I use this quite often myself, in fact I recommend making a browser search shortcut to make this easy to do.

But be wary of the results. Google provides no information I can find on how they actually determine that an image it presents as licensed for reuse is actually licensed for reuse.

This was what I found this morning when I wanted to blog about something (now I am not doing it because I am blogging about Google’s faulty search results) and the image I wanted was two robots talking to each other.

My image search, set to be filtered for images licensed for reuse was on robots talking to each other worked quite well – in fact the first image was exactly what I wanted.

This image is identified by Google as licensed for reuse. But is it?

This image is identified by Google as licensed for reuse. But is it?

I should be done- I can download it knowing and trusting google… But I like to provide attribution so I go digging to find the source of the image. The link google provides for “View Page” is actually an archive of blog posts in an Innovation category from Enterra Solutions. There looks like a lot of post thumbnails using similar style graphics.

It takes’ some scrolling, but I find the entry that actually contains the image I found on google, a post titled “Robots Talking to Each Other”.


The Enterra Solutions blog provides no attribution for the image, no link to the source. There is no indication of a creative commons or any kind of license on the page, nor any meta data in the HTML source.

There is no license for reuse of the image.

But Google has their butt covered.
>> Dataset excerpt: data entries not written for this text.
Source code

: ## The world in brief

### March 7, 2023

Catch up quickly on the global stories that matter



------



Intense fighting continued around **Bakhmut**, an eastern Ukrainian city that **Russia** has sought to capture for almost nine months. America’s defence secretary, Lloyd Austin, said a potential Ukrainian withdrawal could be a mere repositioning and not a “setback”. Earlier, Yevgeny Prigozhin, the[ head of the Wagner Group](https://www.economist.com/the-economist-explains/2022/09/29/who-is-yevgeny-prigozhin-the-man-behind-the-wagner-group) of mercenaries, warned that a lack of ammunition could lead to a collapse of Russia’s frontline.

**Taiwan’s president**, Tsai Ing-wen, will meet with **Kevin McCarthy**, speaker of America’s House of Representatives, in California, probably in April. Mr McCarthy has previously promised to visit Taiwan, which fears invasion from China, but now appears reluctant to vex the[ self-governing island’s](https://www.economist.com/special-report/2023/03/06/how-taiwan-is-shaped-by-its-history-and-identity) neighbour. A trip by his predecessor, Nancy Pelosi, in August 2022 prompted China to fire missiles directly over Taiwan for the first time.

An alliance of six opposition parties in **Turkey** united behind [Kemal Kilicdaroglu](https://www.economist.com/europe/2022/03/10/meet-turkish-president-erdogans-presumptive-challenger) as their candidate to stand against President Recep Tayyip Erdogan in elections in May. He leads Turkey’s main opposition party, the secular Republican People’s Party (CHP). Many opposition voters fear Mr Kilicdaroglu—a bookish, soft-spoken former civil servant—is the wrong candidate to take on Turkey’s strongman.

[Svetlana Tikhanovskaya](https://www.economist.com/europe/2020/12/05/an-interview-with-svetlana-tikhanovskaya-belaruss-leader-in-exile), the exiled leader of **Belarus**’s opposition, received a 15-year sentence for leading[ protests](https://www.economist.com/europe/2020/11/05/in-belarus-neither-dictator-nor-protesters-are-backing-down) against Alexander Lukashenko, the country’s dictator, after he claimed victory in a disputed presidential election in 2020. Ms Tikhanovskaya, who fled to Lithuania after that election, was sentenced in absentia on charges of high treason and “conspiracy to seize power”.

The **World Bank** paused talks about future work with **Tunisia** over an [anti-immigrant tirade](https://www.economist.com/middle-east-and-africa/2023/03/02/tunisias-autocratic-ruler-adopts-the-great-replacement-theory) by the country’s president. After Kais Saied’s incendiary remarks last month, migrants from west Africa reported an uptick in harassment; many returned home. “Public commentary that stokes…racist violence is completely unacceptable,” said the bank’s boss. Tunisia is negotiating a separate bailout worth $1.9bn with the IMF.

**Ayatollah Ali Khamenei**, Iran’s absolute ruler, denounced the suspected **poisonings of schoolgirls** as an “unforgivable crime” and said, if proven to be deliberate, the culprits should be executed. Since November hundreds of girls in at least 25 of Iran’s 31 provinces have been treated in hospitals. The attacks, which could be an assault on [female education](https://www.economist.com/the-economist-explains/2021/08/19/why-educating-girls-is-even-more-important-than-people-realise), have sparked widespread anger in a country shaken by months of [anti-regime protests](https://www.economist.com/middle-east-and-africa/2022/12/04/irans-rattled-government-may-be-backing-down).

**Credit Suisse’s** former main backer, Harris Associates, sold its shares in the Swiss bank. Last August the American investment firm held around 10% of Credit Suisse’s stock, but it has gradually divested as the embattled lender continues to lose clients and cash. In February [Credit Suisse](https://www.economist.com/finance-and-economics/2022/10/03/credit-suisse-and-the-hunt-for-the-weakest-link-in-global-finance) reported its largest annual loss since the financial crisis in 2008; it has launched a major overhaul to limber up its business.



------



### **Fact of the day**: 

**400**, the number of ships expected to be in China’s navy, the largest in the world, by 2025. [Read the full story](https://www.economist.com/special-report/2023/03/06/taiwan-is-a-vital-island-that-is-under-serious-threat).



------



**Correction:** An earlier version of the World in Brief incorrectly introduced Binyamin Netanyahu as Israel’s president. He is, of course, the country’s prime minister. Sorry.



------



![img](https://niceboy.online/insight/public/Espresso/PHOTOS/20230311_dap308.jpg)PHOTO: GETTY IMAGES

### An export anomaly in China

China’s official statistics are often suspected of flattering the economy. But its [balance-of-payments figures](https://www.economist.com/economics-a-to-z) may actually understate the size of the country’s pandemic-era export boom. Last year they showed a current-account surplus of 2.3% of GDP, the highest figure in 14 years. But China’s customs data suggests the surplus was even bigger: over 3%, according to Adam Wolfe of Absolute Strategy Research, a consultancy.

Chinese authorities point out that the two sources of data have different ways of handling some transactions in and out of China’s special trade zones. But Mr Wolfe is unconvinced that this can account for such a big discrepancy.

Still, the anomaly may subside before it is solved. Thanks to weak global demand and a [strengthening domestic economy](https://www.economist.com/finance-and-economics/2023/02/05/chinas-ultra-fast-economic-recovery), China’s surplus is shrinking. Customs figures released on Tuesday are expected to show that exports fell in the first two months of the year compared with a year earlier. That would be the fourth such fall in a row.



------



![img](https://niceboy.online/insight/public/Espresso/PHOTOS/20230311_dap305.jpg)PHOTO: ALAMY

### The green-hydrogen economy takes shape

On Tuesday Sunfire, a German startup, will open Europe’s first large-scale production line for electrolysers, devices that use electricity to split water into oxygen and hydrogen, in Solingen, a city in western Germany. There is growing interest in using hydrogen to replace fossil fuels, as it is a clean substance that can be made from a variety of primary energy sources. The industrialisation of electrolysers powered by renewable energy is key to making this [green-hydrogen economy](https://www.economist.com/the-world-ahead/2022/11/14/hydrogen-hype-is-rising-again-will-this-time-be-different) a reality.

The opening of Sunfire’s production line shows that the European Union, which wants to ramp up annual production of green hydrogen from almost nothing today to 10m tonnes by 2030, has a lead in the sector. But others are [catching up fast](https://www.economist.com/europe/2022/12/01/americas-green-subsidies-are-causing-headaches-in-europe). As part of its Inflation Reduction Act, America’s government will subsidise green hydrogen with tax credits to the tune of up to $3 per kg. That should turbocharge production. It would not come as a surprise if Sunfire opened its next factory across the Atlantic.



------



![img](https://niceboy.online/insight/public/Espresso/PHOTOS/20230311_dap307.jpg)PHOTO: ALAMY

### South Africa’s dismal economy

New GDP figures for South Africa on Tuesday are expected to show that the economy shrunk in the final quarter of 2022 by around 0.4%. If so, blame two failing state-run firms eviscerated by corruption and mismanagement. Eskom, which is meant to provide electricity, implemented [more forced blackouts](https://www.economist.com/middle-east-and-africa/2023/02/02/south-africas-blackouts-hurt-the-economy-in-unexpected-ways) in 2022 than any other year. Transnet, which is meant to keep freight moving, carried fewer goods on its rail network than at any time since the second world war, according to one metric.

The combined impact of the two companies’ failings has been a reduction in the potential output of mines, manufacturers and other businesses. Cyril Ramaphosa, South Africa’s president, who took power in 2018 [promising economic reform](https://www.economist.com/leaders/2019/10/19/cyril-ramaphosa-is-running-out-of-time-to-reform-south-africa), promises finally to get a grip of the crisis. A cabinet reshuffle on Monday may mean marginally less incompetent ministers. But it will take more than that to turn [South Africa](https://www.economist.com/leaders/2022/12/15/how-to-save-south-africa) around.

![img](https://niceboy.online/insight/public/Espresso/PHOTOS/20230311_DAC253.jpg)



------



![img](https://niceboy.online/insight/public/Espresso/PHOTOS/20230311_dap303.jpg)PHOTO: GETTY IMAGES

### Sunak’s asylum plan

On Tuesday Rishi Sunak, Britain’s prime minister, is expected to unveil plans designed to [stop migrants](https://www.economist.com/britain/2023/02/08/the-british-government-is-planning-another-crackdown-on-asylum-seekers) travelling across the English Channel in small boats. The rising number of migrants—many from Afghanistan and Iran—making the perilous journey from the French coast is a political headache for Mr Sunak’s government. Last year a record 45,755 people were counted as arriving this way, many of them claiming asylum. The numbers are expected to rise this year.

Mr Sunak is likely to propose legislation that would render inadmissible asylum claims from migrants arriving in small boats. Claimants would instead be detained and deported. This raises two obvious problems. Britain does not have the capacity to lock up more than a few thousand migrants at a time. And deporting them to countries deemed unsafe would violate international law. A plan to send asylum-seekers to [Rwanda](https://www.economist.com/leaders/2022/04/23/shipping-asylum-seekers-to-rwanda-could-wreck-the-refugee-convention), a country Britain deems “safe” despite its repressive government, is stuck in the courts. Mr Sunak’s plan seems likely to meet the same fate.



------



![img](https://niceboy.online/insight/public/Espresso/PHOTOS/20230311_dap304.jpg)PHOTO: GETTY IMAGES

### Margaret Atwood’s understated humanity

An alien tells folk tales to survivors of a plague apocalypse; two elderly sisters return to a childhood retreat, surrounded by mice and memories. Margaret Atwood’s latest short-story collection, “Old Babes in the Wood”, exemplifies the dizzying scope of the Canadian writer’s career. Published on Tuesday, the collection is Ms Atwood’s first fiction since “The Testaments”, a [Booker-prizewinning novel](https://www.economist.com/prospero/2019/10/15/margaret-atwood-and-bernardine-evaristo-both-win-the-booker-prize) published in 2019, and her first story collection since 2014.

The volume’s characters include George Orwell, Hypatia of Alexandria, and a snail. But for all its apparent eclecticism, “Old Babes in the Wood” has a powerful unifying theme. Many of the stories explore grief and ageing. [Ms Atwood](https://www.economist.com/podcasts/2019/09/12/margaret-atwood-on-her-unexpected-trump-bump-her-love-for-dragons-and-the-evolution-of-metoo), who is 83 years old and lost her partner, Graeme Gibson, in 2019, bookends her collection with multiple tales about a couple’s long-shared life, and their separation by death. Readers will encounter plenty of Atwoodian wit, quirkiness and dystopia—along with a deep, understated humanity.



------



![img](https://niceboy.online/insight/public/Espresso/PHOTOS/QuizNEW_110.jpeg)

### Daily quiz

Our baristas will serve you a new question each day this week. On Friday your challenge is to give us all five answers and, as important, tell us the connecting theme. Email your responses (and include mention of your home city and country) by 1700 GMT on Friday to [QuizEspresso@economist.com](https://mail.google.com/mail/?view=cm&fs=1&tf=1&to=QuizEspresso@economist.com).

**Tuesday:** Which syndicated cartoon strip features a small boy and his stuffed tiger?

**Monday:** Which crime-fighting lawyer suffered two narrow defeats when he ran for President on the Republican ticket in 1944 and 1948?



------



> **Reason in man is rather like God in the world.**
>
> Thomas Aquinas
Way at the bottom of the result screen that shows the image is a small statement in tiny grey text:

Images may be subject to copyright


Even if we say this image is licensed for reuse, heck, we might be wrong, so it’s your fault if you get in trouble. Good luck with that.

But hey, right next to that is a Send Feedback link. Maybe they listen to problem reports and take corrective action. Maybe the moon is made of cheddar cheese.

So I can let them know there is a problem…

Hi Google, just want to let you know of a mistake.

Hi Google, just want to let you know of a mistake.

This is pretty neat, after clicking the highlight button, you can indicate the areas of the page you are reporting on. I like that.

Ok Google you asked where the problems are- it's on "licensed for reuse", the image, and the button (behind the box) that reads "view page"

Ok Google you asked where the problems are- it’s on “licensed for reuse”, the image, and the button (behind the box) that reads “view page”

I then explain it a bit more clearly in the problem report form:

Just to make it clear, Google,  I can explain that the image you said was licensed for reuse is not. Got it?

Just to make it clear, Google, I can explain that the image you said was licensed for reuse is not. Got it?

Wow, maybe they are really going to deal with this? They might fix this problem (and how about the millions or more of other likely mis-identified licensed images??)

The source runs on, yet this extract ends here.